[Work to be completed]:
Scan the records for lines with the string "프로그래밍". Say how many there are, and add nothing.

━━━ Record set

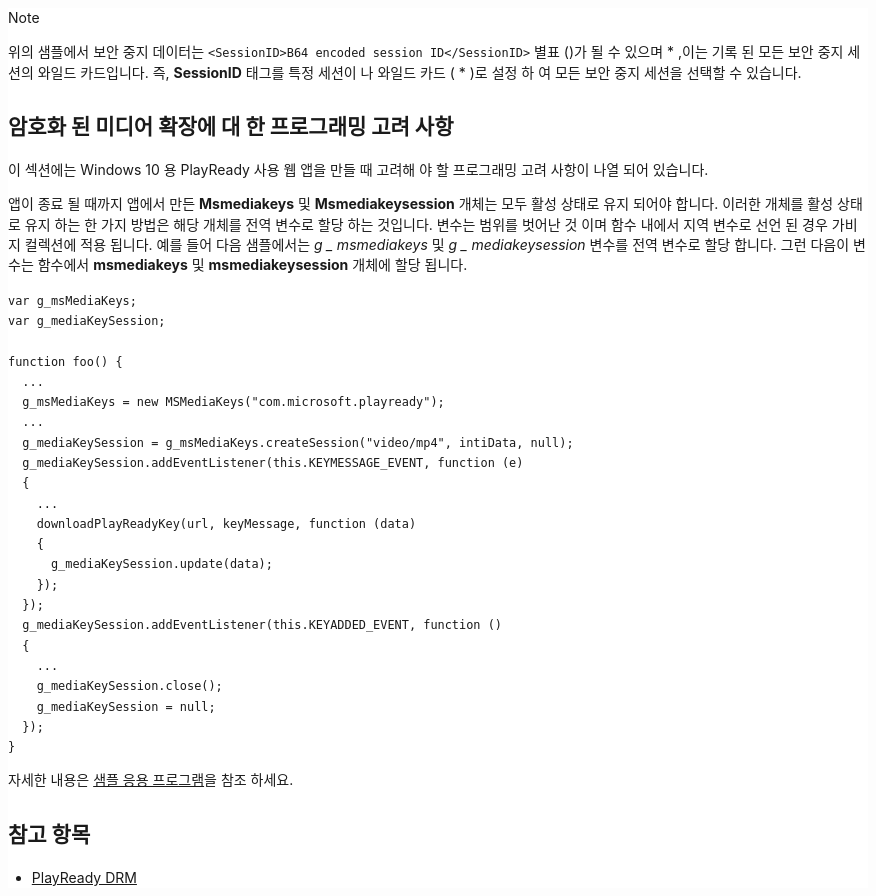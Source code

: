 > [!NOTE]
> 위의 샘플에서 보안 중지 데이터는 `<SessionID>B64 encoded session ID</SessionID>` 별표 ()가 될 수 있으며 \* ,이는 기록 된 모든 보안 중지 세션의 와일드 카드입니다. 즉, **SessionID** 태그를 특정 세션이 나 와일드 카드 ( \* )로 설정 하 여 모든 보안 중지 세션을 선택할 수 있습니다.

## <a name="programming-considerations-for-encrypted-media-extension"></a>암호화 된 미디어 확장에 대 한 프로그래밍 고려 사항

이 섹션에는 Windows 10 용 PlayReady 사용 웹 앱을 만들 때 고려해 야 할 프로그래밍 고려 사항이 나열 되어 있습니다.

앱이 종료 될 때까지 앱에서 만든 **Msmediakeys** 및 **Msmediakeysession** 개체는 모두 활성 상태로 유지 되어야 합니다. 이러한 개체를 활성 상태로 유지 하는 한 가지 방법은 해당 개체를 전역 변수로 할당 하는 것입니다. 변수는 범위를 벗어난 것 이며 함수 내에서 지역 변수로 선언 된 경우 가비지 컬렉션에 적용 됩니다. 예를 들어 다음 샘플에서는 *g \_ msmediakeys* 및 *g \_ mediakeysession* 변수를 전역 변수로 할당 합니다. 그런 다음이 변수는 함수에서 **msmediakeys** 및 **msmediakeysession** 개체에 할당 됩니다.

``` syntax
var g_msMediaKeys;
var g_mediaKeySession;

function foo() {
  ...
  g_msMediaKeys = new MSMediaKeys("com.microsoft.playready");
  ...
  g_mediaKeySession = g_msMediaKeys.createSession("video/mp4", intiData, null);
  g_mediaKeySession.addEventListener(this.KEYMESSAGE_EVENT, function (e) 
  {
    ...
    downloadPlayReadyKey(url, keyMessage, function (data) 
    {
      g_mediaKeySession.update(data);
    });
  });
  g_mediaKeySession.addEventListener(this.KEYADDED_EVENT, function () 
  {
    ...
    g_mediaKeySession.close();
    g_mediaKeySession = null;
  });
}
```

자세한 내용은 [샘플 응용 프로그램](https://github.com/microsoft/Windows-universal-samples/tree/master/Samples/PlayReady)을 참조 하세요.

## <a name="see-also"></a>참고 항목
- [PlayReady DRM](playready-client-sdk.md)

━━━━━━

[Task response]:
2